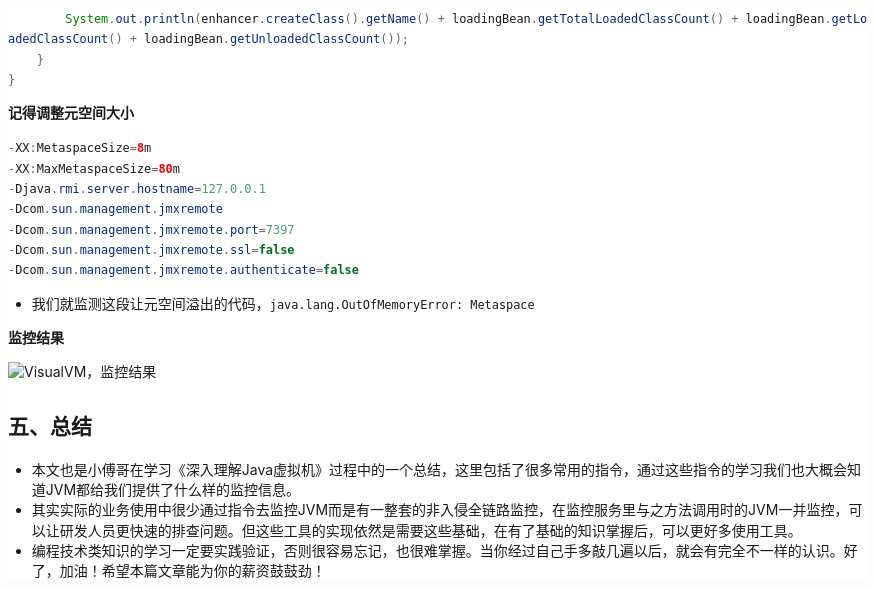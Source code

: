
 ```java
        System.out.println(enhancer.createClass().getName() + loadingBean.getTotalLoadedClassCount() + loadingBean.getLoadedClassCount() + loadingBean.getUnloadedClassCount());
    }
}
```

**记得调整元空间大小**

```java
-XX:MetaspaceSize=8m
-XX:MaxMetaspaceSize=80m
-Djava.rmi.server.hostname=127.0.0.1
-Dcom.sun.management.jmxremote
-Dcom.sun.management.jmxremote.port=7397
-Dcom.sun.management.jmxremote.ssl=false
-Dcom.sun.management.jmxremote.authenticate=false
```

- 我们就监测这段让元空间溢出的代码，`java.lang.OutOfMemoryError: Metaspace`

**监控结果**

![VisualVM，监控结果](https://bugstack.cn/assets/images/2020/interview/interview-26-5.png)

## 五、总结

- 本文也是小傅哥在学习《深入理解Java虚拟机》过程中的一个总结，这里包括了很多常用的指令，通过这些指令的学习我们也大概会知道JVM都给我们提供了什么样的监控信息。
- 其实实际的业务使用中很少通过指令去监控JVM而是有一整套的非入侵全链路监控，在监控服务里与之方法调用时的JVM一并监控，可以让研发人员更快速的排查问题。但这些工具的实现依然是需要这些基础，在有了基础的知识掌握后，可以更好多使用工具。
- 编程技术类知识的学习一定要实践验证，否则很容易忘记，也很难掌握。当你经过自己手多敲几遍以后，就会有完全不一样的认识。好了，加油！希望本篇文章能为你的薪资鼓鼓劲！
=====
BRIEF:
In the records above, find each line holding "management" and copy it.

RESPONSE AREA:
-Dcom.sun.management.jmxremote
-Dcom.sun.management.jmxremote.port=7397
-Dcom.sun.management.jmxremote.ssl=false
-Dcom.sun.management.jmxremote.authenticate=false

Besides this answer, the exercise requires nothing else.